*ACTIVITY*
Using the listing below, determine the count of lines with the word "computing" and reply only with it.

*SOURCE DATA*
------------------------------------------------------------

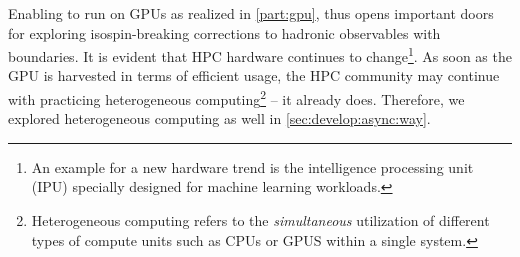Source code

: 
Enabling \openqxd to run on GPUs as realized in \cref{part:gpu}, thus opens important doors for exploring isospin-breaking corrections to hadronic observables with \Cstar boundaries.
It is evident that HPC hardware continues to change\footnote{An example for a new hardware trend is the intelligence processing unit~\cite{ipu} (IPU) specially designed for machine learning workloads.}.
As soon as the GPU is harvested in terms of efficient usage, the HPC community may continue with practicing heterogeneous computing\footnote{Heterogeneous computing refers to the \emph{simultaneous} utilization of different types of compute units such as CPUs or GPUS within a single system.} -- it already does.
Therefore, we explored heterogeneous computing as well in \cref{sec:develop:async:way}.


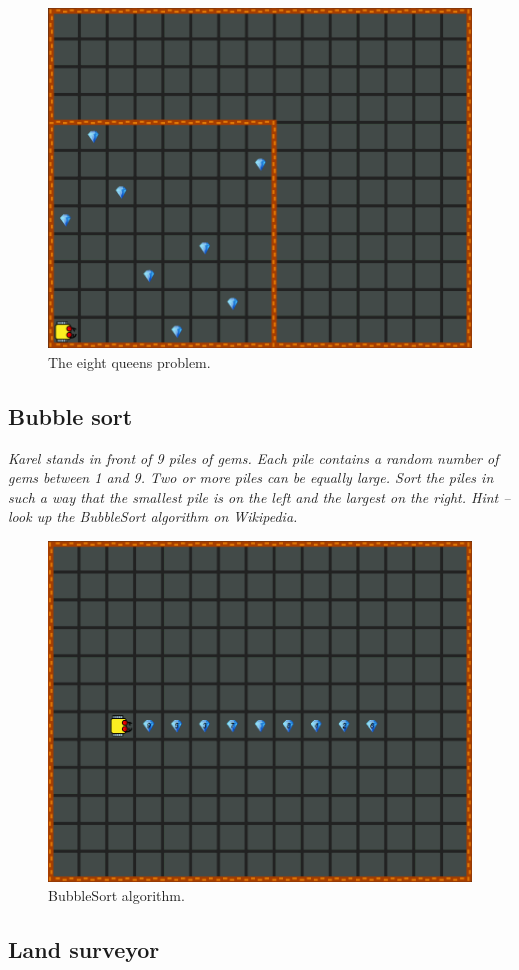 {{\begin{figure}[!ht]
\begin{center}
\includegraphics[height=0.4\textwidth]{img/i04.png}
\end{center}
\vspace{-4mm}
\caption{The eight queens problem.}
\label{fig:g14}
\end{figure}

\newpage



\subsection{Bubble sort}

\noindent
{\em Karel stands in front of 9 piles of gems. Each pile contains a random number of gems between 1 and 9. 
Two or more piles can be equally large. Sort the piles in such a way that the smallest pile is on the left 
and the largest on the right. Hint -- look up the BubbleSort algorithm on Wikipedia.}

\begin{figure}[!ht]
\begin{center}
\includegraphics[height=0.4\textwidth]{img/i05.png}
\end{center}
\vspace{-4mm}
\caption{BubbleSort algorithm.}
\label{fig:g13}
\end{figure}
\noindent

\newpage
\subsection{Land surveyor}

}}
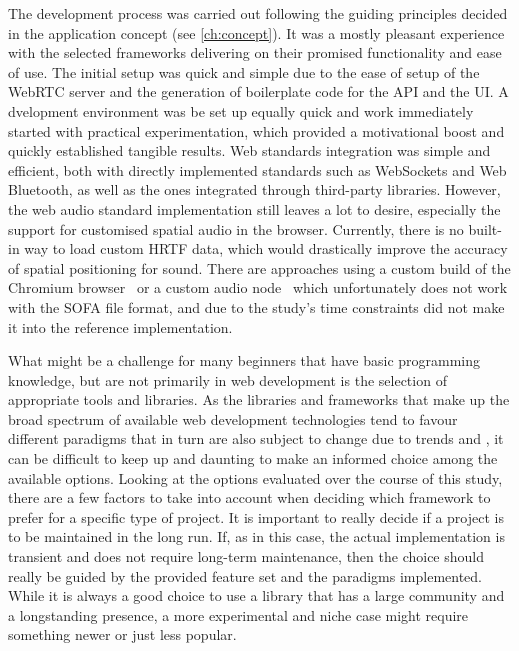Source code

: The development process was carried out following the guiding principles decided in the application concept (see \autoref{ch:concept}).
It was a mostly pleasant experience with the selected frameworks delivering on their promised functionality and ease of use.
The initial setup was quick and simple due to the ease of setup of the WebRTC server and the generation of boilerplate code for the \ac{API} and the \ac{UI}.
A dvelopment environment was be set up equally quick and work immediately started with practical experimentation, which provided a motivational boost and quickly established tangible results.
Web standards integration was simple and efficient, both with directly implemented standards such as WebSockets and Web Bluetooth, as well as the ones integrated through third-party libraries.
However, the web audio standard implementation still leaves a lot to desire, especially the support for customised spatial audio in the browser.
Currently, there is no built-in way to load custom \ac{HRTF} data, which would drastically improve the accuracy of spatial positioning for sound.
There are approaches using a custom build of the Chromium browser~\parencite{chromiumCustomHrtf} or a custom audio node~\parencite{customHrtfAudioNode} which unfortunately does not work with the \ac{SOFA} file format, and due to the study's time constraints did not make it into the reference implementation.

What might be a challenge for many beginners that have basic programming knowledge, but are not primarily in web development is the selection of appropriate tools and libraries.
As the libraries and frameworks that make up the broad spectrum of available web development technologies tend to favour different paradigms that in turn are also subject to change due to trends and , it can be difficult to keep up and daunting to make an informed choice among the available options.
Looking at the options evaluated over the course of this study, there are a few factors to take into account when deciding which framework to prefer for a specific type of project.
It is important to really decide if a project is to be maintained in the long run.
If, as in this case, the actual implementation is transient and does not require long-term maintenance, then the choice should really be guided by the provided feature set and the paradigms implemented.
While it is always a good choice to use a library that has a large community and a longstanding presence, a more experimental and niche case might require something newer or just less popular.

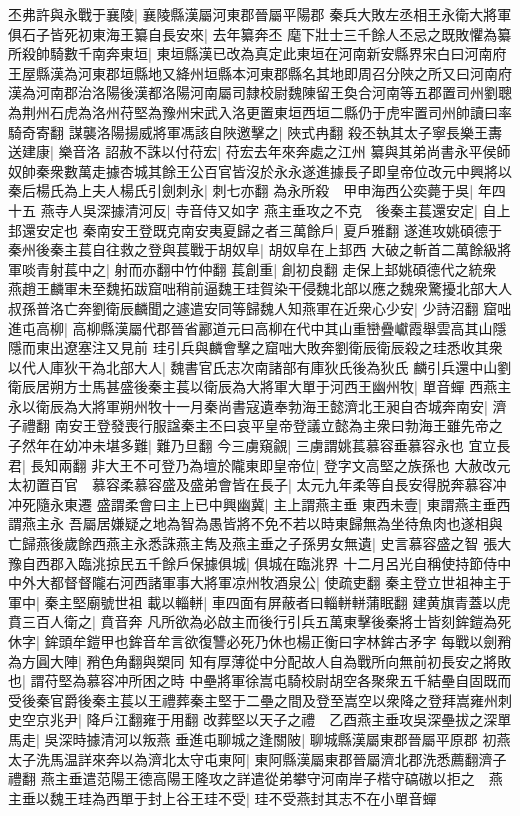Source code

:丕弗許與永戰于襄陵|{
	襄陵縣漢屬河東郡晉屬平陽郡}
秦兵大敗左丞相王永衛大將軍俱石子皆死初東海王纂自長安來|{
	去年纂奔丕}
麾下壯士三千餘人丕忌之既敗懼為纂所殺帥騎數千南奔東垣|{
	東垣縣漢已改為真定此東垣在河南新安縣界宋白曰河南府王屋縣漢為河東郡垣縣地又絳州垣縣本河東郡縣名其地即周召分陜之所又曰河南府漢為河南郡治洛陽後漢都洛陽河南屬司隸校尉魏陳留王奐合河南等五郡置司州劉聰為荆州石虎為洛州苻堅為豫州宋武入洛更置東垣西垣二縣仍于虎牢置司州帥讀曰率騎奇寄翻}
謀襲洛陽揚威將軍馮該自陜邀擊之|{
	陜式冉翻}
殺丕執其太子寧長樂王夀送建康|{
	樂音洛}
詔赦不誅以付苻宏|{
	苻宏去年來奔處之江州}
纂與其弟尚書永平侯師奴帥秦衆數萬走據杏城其餘王公百官皆沒於永永遂進據長子即皇帝位改元中興將以秦后楊氏為上夫人楊氏引劍刺永|{
	刺七亦翻}
為永所殺　甲申海西公奕薨于吳|{
	年四十五}
燕寺人吳深據清河反|{
	寺音侍又如字}
燕主垂攻之不克　後秦主萇還安定|{
	自上邽還安定也}
秦南安王登既克南安夷夏歸之者三萬餘戶|{
	夏戶雅翻}
遂進攻姚碩德于秦州後秦主萇自往救之登與萇戰于胡奴阜|{
	胡奴阜在上邽西}
大破之斬首二萬餘級將軍啖青射萇中之|{
	射而亦翻中竹仲翻}
萇創重|{
	創初良翻}
走保上邽姚碩德代之統衆　燕趙王麟軍未至魏拓跋窟咄稍前逼魏王珪賀染干侵魏北部以應之魏衆驚擾北部大人叔孫普洛亡奔劉衛辰麟聞之遽遣安同等歸魏人知燕軍在近衆心少安|{
	少詩沼翻}
窟咄進屯高柳|{
	高柳縣漢屬代郡晉省酈道元曰高柳在代中其山重巒疊巘霞舉雲高其山隱隱而東出遼塞注又見前}
珪引兵與麟會擊之窟咄大敗奔劉衛辰衛辰殺之珪悉收其衆以代人庫狄干為北部大人|{
	魏書官氏志次南諸部有庫狄氏後為狄氏}
麟引兵還中山劉衛辰居朔方士馬甚盛後秦主萇以衛辰為大將軍大單于河西王幽州牧|{
	單音蟬}
西燕主永以衛辰為大將軍朔州牧十一月秦尚書寇遺奉勃海王懿濟北王昶自杏城奔南安|{
	濟子禮翻}
南安王登發喪行服諡秦主丕曰哀平皇帝登議立懿為主衆曰勃海王雖先帝之子然年在幼冲未堪多難|{
	難乃旦翻}
今三虜窺覦|{
	三虜謂姚萇慕容垂慕容永也}
宜立長君|{
	長知兩翻}
非大王不可登乃為壇於隴東即皇帝位|{
	登字文高堅之族孫也}
大赦改元太初置百官　慕容柔慕容盛及盛弟會皆在長子|{
	太元九年柔等自長安得脱奔慕容冲冲死隨永東遷}
盛謂柔會曰主上已中興幽冀|{
	主上謂燕主垂}
東西未壹|{
	東謂燕主垂西謂燕主永}
吾屬居嫌疑之地為智為愚皆將不免不若以時東歸無為坐待魚肉也遂相與亡歸燕後歲餘西燕主永悉誅燕主雋及燕主垂之子孫男女無遺|{
	史言慕容盛之智}
張大豫自西郡入臨洮掠民五千餘戶保據俱城|{
	俱城在臨洮界}
十二月呂光自稱使持節侍中中外大都督督隴右河西諸軍事大將軍凉州牧酒泉公|{
	使疏吏翻}
秦主登立世祖神主于軍中|{
	秦主堅廟號世祖}
載以輜軿|{
	車四面有屏蔽者曰輜軿軿蒲眠翻}
建黄旗青蓋以虎賁三百人衛之|{
	賁音奔}
凡所欲為必啟主而後行引兵五萬東擊後秦將士皆刻鉾鎧為死休字|{
	鉾頭牟鎧甲也鉾音牟言欲復讐必死乃休也楊正衡曰字林鉾古矛字}
每戰以劍矟為方圓大陣|{
	矟色角翻與槊同}
知有厚薄從中分配故人自為戰所向無前初長安之將敗也|{
	謂苻堅為慕容冲所困之時}
中壘將軍徐嵩屯騎校尉胡空各聚衆五千結壘自固既而受後秦官爵後秦主萇以王禮葬秦主堅于二壘之間及登至嵩空以衆降之登拜嵩雍州刺史空京兆尹|{
	降戶江翻雍于用翻}
改葬堅以天子之禮　乙酉燕主垂攻吳深壘拔之深單馬走|{
	吳深時據清河以叛燕}
垂進屯聊城之逢關陂|{
	聊城縣漢屬東郡晉屬平原郡}
初燕太子洗馬温詳來奔以為濟北太守屯東阿|{
	東阿縣漢屬東郡晉屬濟北郡洗悉薦翻濟子禮翻}
燕主垂遣范陽王德高陽王隆攻之詳遣從弟攀守河南岸子楷守碻磝以拒之　燕主垂以魏王珪為西單于封上谷王珪不受|{
	珪不受燕封其志不在小單音蟬}


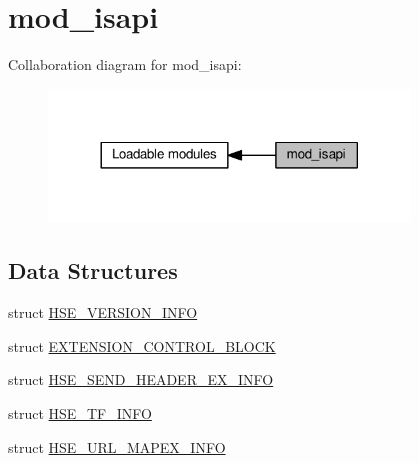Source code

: \hypertarget{group__MOD__ISAPI}{}\section{mod\+\_\+isapi}
\label{group__MOD__ISAPI}
Collaboration diagram for mod\+\_\+isapi\+:
\nopagebreak
\begin{figure}[H]
\begin{center}
\leavevmode
\includegraphics[width=272pt]{group__MOD__ISAPI}
\end{center}
\end{figure}
\subsection*{Data Structures}
\begin{DoxyCompactItemize}
\item 
struct \hyperlink{structHSE__VERSION__INFO}{H\+S\+E\+\_\+\+V\+E\+R\+S\+I\+O\+N\+\_\+\+I\+N\+FO}
\item 
struct \hyperlink{structEXTENSION__CONTROL__BLOCK}{E\+X\+T\+E\+N\+S\+I\+O\+N\+\_\+\+C\+O\+N\+T\+R\+O\+L\+\_\+\+B\+L\+O\+CK}
\item 
struct \hyperlink{structHSE__SEND__HEADER__EX__INFO}{H\+S\+E\+\_\+\+S\+E\+N\+D\+\_\+\+H\+E\+A\+D\+E\+R\+\_\+\+E\+X\+\_\+\+I\+N\+FO}
\item 
struct \hyperlink{structHSE__TF__INFO}{H\+S\+E\+\_\+\+T\+F\+\_\+\+I\+N\+FO}
\item 
struct \hyperlink{structHSE__URL__MAPEX__INFO}{H\+S\+E\+\_\+\+U\+R\+L\+\_\+\+M\+A\+P\+E\+X\+\_\+\+I\+N\+FO}
\end{DoxyCompactItemize}
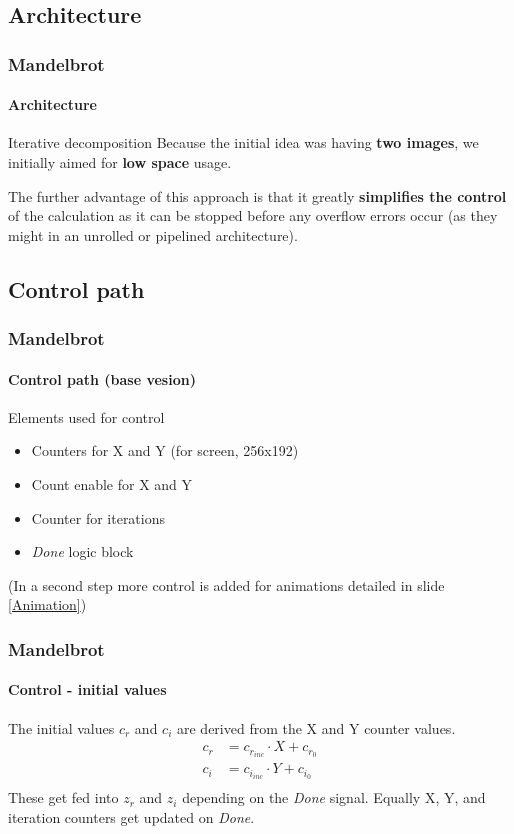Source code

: \documentclass{beamer}
\begin{document}
\subsection{Architecture}
\begin{frame}
    \frametitle{Mandelbrot}
    \framesubtitle{Architecture}
    \begin{block}{Iterative decomposition}
        Because the initial idea was having \textbf{two images},
        we initially aimed for \textbf{low space} usage.

        The further advantage of this approach is that it greatly \textbf{simplifies the control} of the calculation as it can be stopped before any overflow errors occur (as they might in an unrolled or pipelined architecture).
    \end{block}
\end{frame}

\subsection{Control path}
\begin{frame}
    \frametitle{Mandelbrot}
    \framesubtitle{Control path (base vesion)}
    \begin{block}{ Elements used for control}

        \begin{itemize}
            \item Counters for X and Y (for screen, 256x192)
            \item Count enable for X and Y
            \item Counter for iterations
            \item \emph{Done} logic block
        \end{itemize}
    \end{block}

    (In a second step more control is added for animations detailed in slide \ref{Animation})
\end{frame}


\begin{frame}
    \frametitle{Mandelbrot}
    \framesubtitle{Control - initial values}
    The initial values $c_r$ and $c_i$ are derived from the X and Y counter values.
    \begin{equation}
        \label{eq:startval}
        \begin{split}
            c_r &= c_{r_{inc}}  \cdot X + c_{r_0}\\
            c_i &= c_{i_{inc}}  \cdot Y + c_{i_0}\\
        \end{split}
    \end{equation}
    These get fed into $z_r$ and $z_i$ depending on the \emph{Done} signal.
    Equally X, Y, and iteration counters get updated on \emph{Done}.
\end{frame}
\end{document}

------------------------------------------------------------

*YOUR SOLUTION*
2